## The problem
Only one range belongs in the answer: the line holding "- 组件（如Activity" through the last line of the records, reproduced as is.

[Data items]
--- START ---
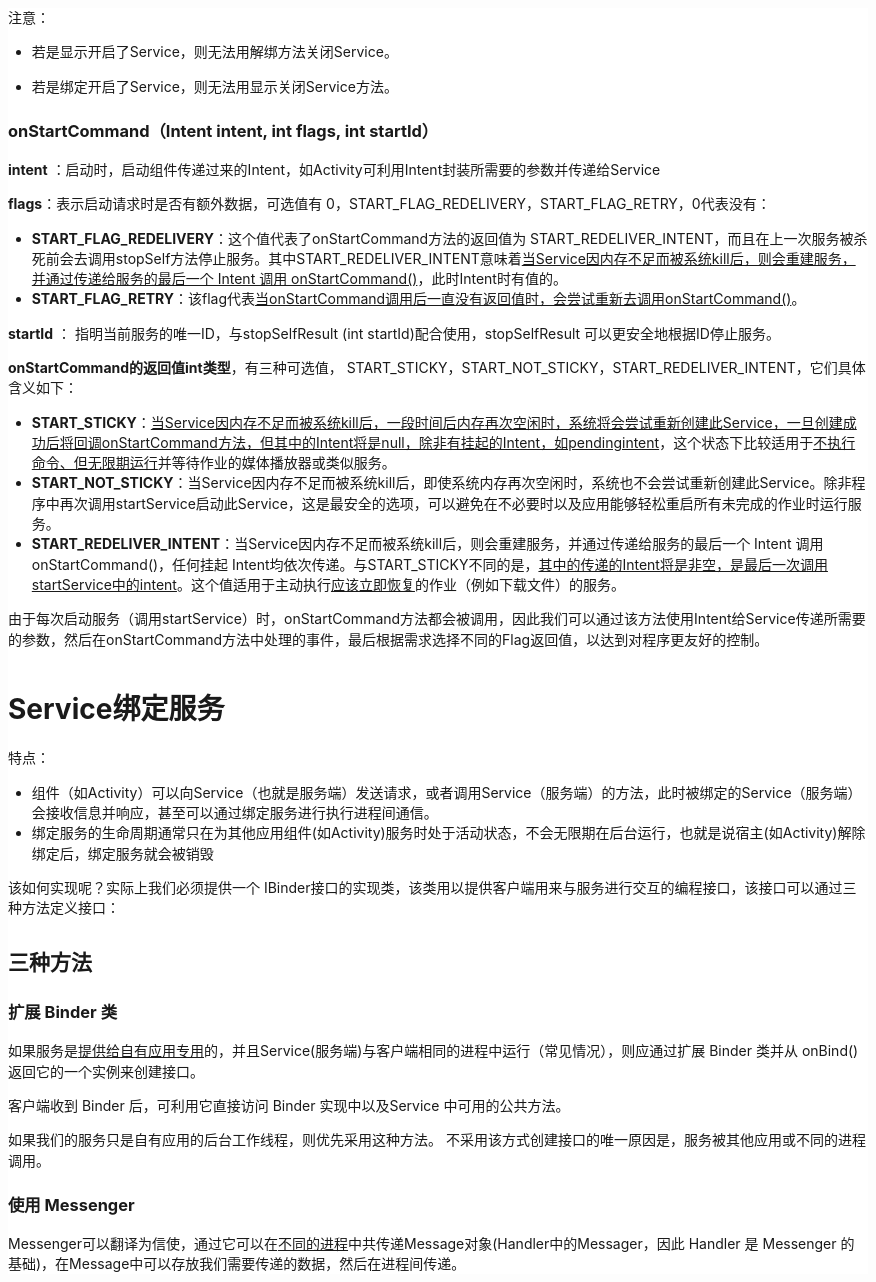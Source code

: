 注意：

- 若是显示开启了Service，则无法用解绑方法关闭Service。

- 若是绑定开启了Service，则无法用显示关闭Service方法。

### onStartCommand（Intent intent, int flags, int startId）

**intent** ：启动时，启动组件传递过来的Intent，如Activity可利用Intent封装所需要的参数并传递给Service

**flags**：表示启动请求时是否有额外数据，可选值有 0，START_FLAG_REDELIVERY，START_FLAG_RETRY，0代表没有：

- **START_FLAG_REDELIVERY**：这个值代表了onStartCommand方法的返回值为
  START_REDELIVER_INTENT，而且在上一次服务被杀死前会去调用stopSelf方法停止服务。其中START_REDELIVER_INTENT意味着<u>当Service因内存不足而被系统kill后，则会重建服务，并通过传递给服务的最后一个 Intent 调用 onStartCommand()</u>，此时Intent时有值的。
- **START_FLAG_RETRY**：该flag代表<u>当onStartCommand调用后一直没有返回值时，会尝试重新去调用onStartCommand()</u>。

**startId** ： 指明当前服务的唯一ID，与stopSelfResult (int startId)配合使用，stopSelfResult 可以更安全地根据ID停止服务。

**onStartCommand的返回值int类型**，有三种可选值， START_STICKY，START_NOT_STICKY，START_REDELIVER_INTENT，它们具体含义如下：

- **START_STICKY**：<u>当Service因内存不足而被系统kill后，一段时间后内存再次空闲时，系统将会尝试重新创建此Service，一旦创建成功后将回调onStartCommand方法，但其中的Intent将是null，除非有挂起的Intent，如pendingintent</u>，这个状态下比较适用于<u>不执行命令、但无限期运行</u>并等待作业的媒体播放器或类似服务。
- **START_NOT_STICKY**：当Service因内存不足而被系统kill后，即使系统内存再次空闲时，系统也不会尝试重新创建此Service。除非程序中再次调用startService启动此Service，这是最安全的选项，可以避免在不必要时以及应用能够轻松重启所有未完成的作业时运行服务。
- **START_REDELIVER_INTENT**：当Service因内存不足而被系统kill后，则会重建服务，并通过传递给服务的最后一个 Intent 调用 onStartCommand()，任何挂起 Intent均依次传递。与START_STICKY不同的是，<u>其中的传递的Intent将是非空，是最后一次调用startService中的intent</u>。这个值适用于主动执行<u>应该立即恢复</u>的作业（例如下载文件）的服务。

由于每次启动服务（调用startService）时，onStartCommand方法都会被调用，因此我们可以通过该方法使用Intent给Service传递所需要的参数，然后在onStartCommand方法中处理的事件，最后根据需求选择不同的Flag返回值，以达到对程序更友好的控制。

# Service绑定服务

特点：

- 组件（如Activity）可以向Service（也就是服务端）发送请求，或者调用Service（服务端）的方法，此时被绑定的Service（服务端）会接收信息并响应，甚至可以通过绑定服务进行执行进程间通信。
- 绑定服务的生命周期通常只在为其他应用组件(如Activity)服务时处于活动状态，不会无限期在后台运行，也就是说宿主(如Activity)解除绑定后，绑定服务就会被销毁

该如何实现呢？实际上我们必须提供一个 IBinder接口的实现类，该类用以提供客户端用来与服务进行交互的编程接口，该接口可以通过三种方法定义接口：

## 三种方法

### 扩展 Binder 类

如果服务是<u>提供给自有应用专用</u>的，并且Service(服务端)与客户端相同的进程中运行（常见情况），则应通过扩展 Binder 类并从 onBind() 返回它的一个实例来创建接口。

客户端收到 Binder 后，可利用它直接访问 Binder 实现中以及Service 中可用的公共方法。

如果我们的服务只是自有应用的后台工作线程，则优先采用这种方法。 不采用该方式创建接口的唯一原因是，服务被其他应用或不同的进程调用。

### 使用 Messenger

Messenger可以翻译为信使，通过它可以在<u>不同的进程</u>中共传递Message对象(Handler中的Messager，因此 Handler 是 Messenger 的基础)，在Message中可以存放我们需要传递的数据，然后在进程间传递。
--- END ---
## Response area
- 组件（如Activity）可以向Service（也就是服务端）发送请求，或者调用Service（服务端）的方法，此时被绑定的Service（服务端）会接收信息并响应，甚至可以通过绑定服务进行执行进程间通信。
- 绑定服务的生命周期通常只在为其他应用组件(如Activity)服务时处于活动状态，不会无限期在后台运行，也就是说宿主(如Activity)解除绑定后，绑定服务就会被销毁

该如何实现呢？实际上我们必须提供一个 IBinder接口的实现类，该类用以提供客户端用来与服务进行交互的编程接口，该接口可以通过三种方法定义接口：

## 三种方法

### 扩展 Binder 类

如果服务是<u>提供给自有应用专用</u>的，并且Service(服务端)与客户端相同的进程中运行（常见情况），则应通过扩展 Binder 类并从 onBind() 返回它的一个实例来创建接口。

客户端收到 Binder 后，可利用它直接访问 Binder 实现中以及Service 中可用的公共方法。

如果我们的服务只是自有应用的后台工作线程，则优先采用这种方法。 不采用该方式创建接口的唯一原因是，服务被其他应用或不同的进程调用。

### 使用 Messenger

Messenger可以翻译为信使，通过它可以在<u>不同的进程</u>中共传递Message对象(Handler中的Messager，因此 Handler 是 Messenger 的基础)，在Message中可以存放我们需要传递的数据，然后在进程间传递。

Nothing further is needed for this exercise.